Das Sakrament der Taufe
Die Taufe ist ein Sakrament. Doch mit diesem Begriff können heute viele nichts mehr anfangen. «Sakrament» bedeutet eine Weihehandlung mit eidlicher Verpflichtung. «Sacramentum» war eigentlich der Fahneneid des römischen Soldaten. Im Sakrament der Taufe bindet sich der Täufling an Christus. Er drückt damit aus, dass er gemeinsam mit Christus sein Leben gestalten möchte. Doch Sakrament meint noch etwas anderes. Es ist die Übersetzung des griechischen Wortes «mysterion». Mysterium aber bedeutet die Einweihung des Glaubenden in das Geheimnis des Lebens.

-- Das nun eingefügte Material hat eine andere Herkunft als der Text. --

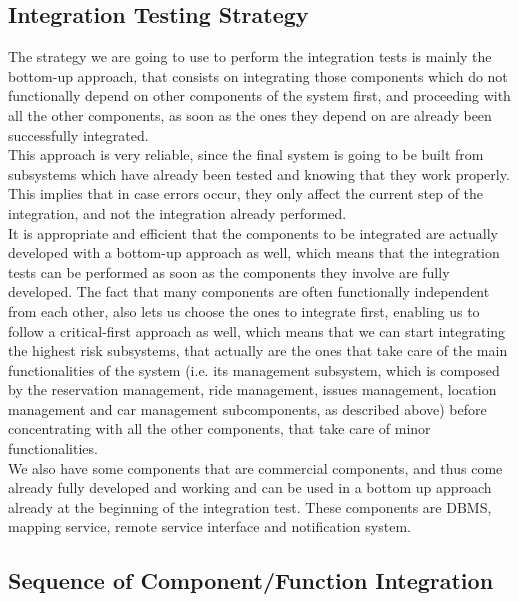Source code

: \documentclass{article}
\begin{document}
\begin{flushleft}
   
   
\newpage   
   \subsection{Integration Testing Strategy}		%
   The strategy we are going to use to perform the integration tests is mainly the bottom-up approach, that consists on integrating  those components which do not functionally depend on other components of the system first, and proceeding with all the other components, as soon as the ones they depend on are already been successfully integrated. \\ 
   This approach is very reliable, since the final system is going to be built from subsystems which have already been tested and knowing that they work properly. This implies that in case errors occur, they only affect the current step of the integration, and not the integration already performed.\\
    It is appropriate and efficient that the components to be integrated are actually developed with a bottom-up approach as well, which means that the integration tests can be performed as soon as the components they involve are fully developed. The fact that many components are often functionally independent from each other, also lets us choose the ones to integrate first, enabling us to follow a critical-first approach as well, which means that we can start integrating the highest risk subsystems, that actually are the ones that take care of the main functionalities of the system (i.e. its management subsystem, which is composed by the reservation management, ride management, issues management, location management and car management subcomponents, as described above) before concentrating with all the other components, that take care of minor functionalities. \\
    We also have some components that are commercial components, and thus come already fully developed and working and can be used in a bottom up approach already at the beginning of the integration test. These components are DBMS, mapping service, remote service interface and notification system.
   
   \newpage
   
   
   
   
   \subsection{Sequence of Component/Function Integration}		%
   

\end{flushleft}
\end{document}
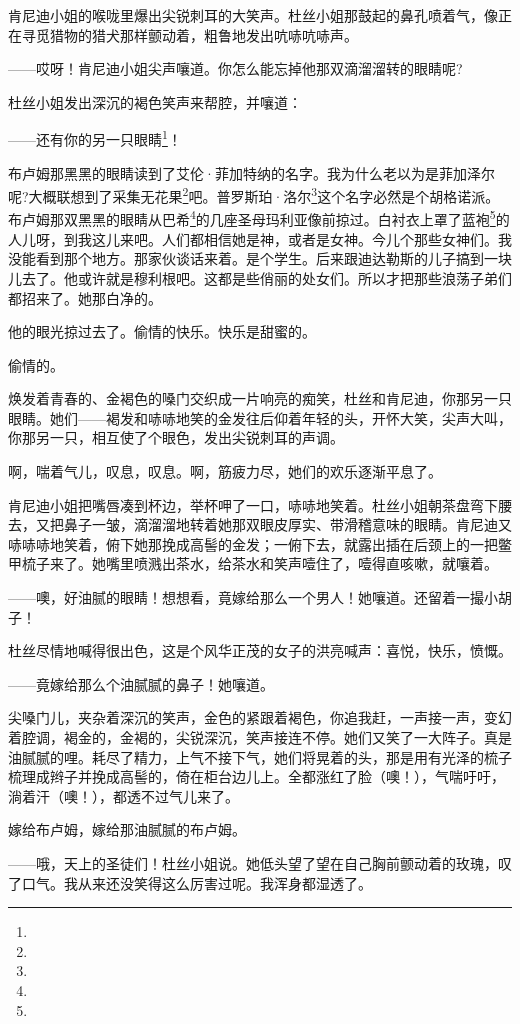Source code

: \par 肯尼迪小姐的喉咙里爆出尖锐刺耳的大笑声。杜丝小姐那鼓起的鼻孔喷着气，像正在寻觅猎物的猎犬那样颤动着，粗鲁地发出吭哧吭哧声。
\par ——哎呀！肯尼迪小姐尖声嚷道。你怎么能忘掉他那双滴溜溜转的眼睛呢?
\par 杜丝小姐发出深沉的褐色笑声来帮腔，并嚷道：
\par ——还有你的另一只眼睛\footnote{}！
\par 布卢姆那黑黑的眼睛读到了艾伦·菲加特纳的名字。我为什么老以为是菲加泽尔呢?大概联想到了采集无花果\footnote{}吧。普罗斯珀·洛尔\footnote{}这个名字必然是个胡格诺派。布卢姆那双黑黑的眼睛从巴希\footnote{}的几座圣母玛利亚像前掠过。白衬衣上罩了蓝袍\footnote{}的人儿呀，到我这儿来吧。人们都相信她是神，或者是女神。今儿个那些女神们。我没能看到那个地方。那家伙谈话来着。是个学生。后来跟迪达勒斯的儿子搞到一块儿去了。他或许就是穆利根吧。这都是些俏丽的处女们。所以才把那些浪荡子弟们都招来了。她那白净的。
\par 他的眼光掠过去了。偷情的快乐。快乐是甜蜜的。
\par 偷情的。
\par 焕发着青春的、金褐色的嗓门交织成一片响亮的痴笑，杜丝和肯尼迪，你那另一只眼睛。她们——褐发和哧哧地笑的金发往后仰着年轻的头，开怀大笑，尖声大叫，你那另一只，相互使了个眼色，发出尖锐刺耳的声调。
\par 啊，喘着气儿，叹息，叹息。啊，筋疲力尽，她们的欢乐逐渐平息了。
\par 肯尼迪小姐把嘴唇凑到杯边，举杯呷了一口，哧哧地笑着。杜丝小姐朝茶盘弯下腰去，又把鼻子一皱，滴溜溜地转着她那双眼皮厚实、带滑稽意味的眼睛。肯尼迪又哧哧哧地笑着，俯下她那挽成高髻的金发；一俯下去，就露出插在后颈上的一把鳖甲梳子来了。她嘴里喷溅出茶水，给茶水和笑声噎住了，噎得直咳嗽，就嚷着。
\par ——噢，好油腻的眼睛！想想看，竟嫁给那么一个男人！她嚷道。还留着一撮小胡子！
\par 杜丝尽情地喊得很出色，这是个风华正茂的女子的洪亮喊声：喜悦，快乐，愤慨。
\par ——竟嫁给那么个油腻腻的鼻子！她嚷道。
\par 尖嗓门儿，夹杂着深沉的笑声，金色的紧跟着褐色，你追我赶，一声接一声，变幻着腔调，褐金的，金褐的，尖锐深沉，笑声接连不停。她们又笑了一大阵子。真是油腻腻的哩。耗尽了精力，上气不接下气，她们将晃着的头，那是用有光泽的梳子梳理成辫子并挽成高髻的，倚在柜台边儿上。全都涨红了脸（噢！），气喘吁吁，淌着汗（噢！），都透不过气儿来了。
\par 嫁给布卢姆，嫁给那油腻腻的布卢姆。
\par ——哦，天上的圣徒们！杜丝小姐说。她低头望了望在自己胸前颤动着的玫瑰，叹了口气。我从来还没笑得这么厉害过呢。我浑身都湿透了。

Das Wasser als Lebenselixier
Das zentrale Element der Taufe ist sicherlich das Wasser. Für die frühen Christen, die nackt ins Taufbad stiegen, war es eindrücklicher als für uns, die wir nur ein paar Spritzer Wasser über den Kopf des Kindes giessen. Wasser ist der Ursprung allen Lebens. Ohne Wasser ist kein Leben auf der Erde denkbar. Fast drei Viertel der Erdoberfläche sind von Ozeanen, Seen, Flüssen und Eis bedeckt. Auch unterhalb der Erdoberfläche fliesst das Wasser wie in der Luftschicht über der Erde, hier grösstenteils als Dampf. Uns Menschen ist das Wasser durch die neun Monate im Fruchtwasser von Anfang an vertraut. Und über zwei Drittel unseres Körpers bestehen aus diesem Lebenselixier. Wasser ist mehr als Brot. Wir können mehrere Wochen ohne Nahrung leben, aber ohne Wasser keine zehn Tage. Wasser hat in allen Religionen und Kulturen auch eine Reinigungs- und Erneuerungskraft. Das Wasser der Taufe reinigt uns von den Fehlern der Vergangenheit und erneuert uns. Wasser ist das Zeichen der Taufe, durch die wir eine Lebenskraft empfangen, die nicht einmal der Tod zu zerstören vermag. Übrigens ist es verhältnismässig leicht, die Aussage «Wasser spendet Leben» Kindern im Kindergartenalter verständlich zu machen: Wir säen Kresse in zwei Schalen. Die eine begiessen wir mit Wasser, die andere bleibt trocken. Nach wenigen Tagen zeigt sich die Wirkung: Wasser spendet Leben!
Das weisse Taufkleid
Die frühen Christen schritten nackt in das Taufbecken und zogen dann weisse Gewänder an. Sie verwirklichten, was Paulus im Galaterbrief schreibt: «Ihr alle, die ihr auf Christus getauft seid, habt Christus als Gewand angelegt.» Das Anziehen des weissen Gewandes ist nicht nur etwas Äusseres, es verwandelt vielmehr den ganzen Menschen. Das weisse Kleid bedeutet nicht in erster Linie Reinheit oder Unschuld, sondern: Du hast Christus angezogen. Man kann Weiss auch als Farbe des Anfangs, der Sonne und der Auferstehung verstehen; denn Weiss ist keine eigene Farbe, sondern vereinigt alle Farben in sich. In Erinnerung daran trägt auch eine Braut bei ihrer Hochzeit ein weisses Kleid. Und das weisse Linnen, in das ein Verstorbener gehüllt wird, soll auch aussagen: Du gehörst Christus an. Im Urchristentum wurde das weisse Kleid acht Tage nach der Osternacht abgelegt. Darum heisst dieser Tag bis heute Weisser Sonntag. In der frühen Kirche trugen die Taufbewerber während der Vorbereitungszeit des Katechumenats dunkle Gewänder, dies als Zeichen der Bereitschaft, ein neues, christliches Leben zu führen. In der Osternacht zogen sie zur Taufe dann ein weisses Gewand an. An diesen frühchristlichen Brauch erinnert das heutige weisse Taufkleid, das den Neugetauften angezogen wird. Die Liturgie der Taufe sieht zwar vor, dass die Kinder das Taufkleid nach der eigentlichen Taufe angelegt bekommen. Meist haben die Eltern das liebevoll ausgesuchte Taufkleid schon vorher den Kindern angezogen; deshalb legt der
Priester oder Diakon meist ein zusätzliches Taufkleid kurz über, um dieses Zeichen deutlich zu machen.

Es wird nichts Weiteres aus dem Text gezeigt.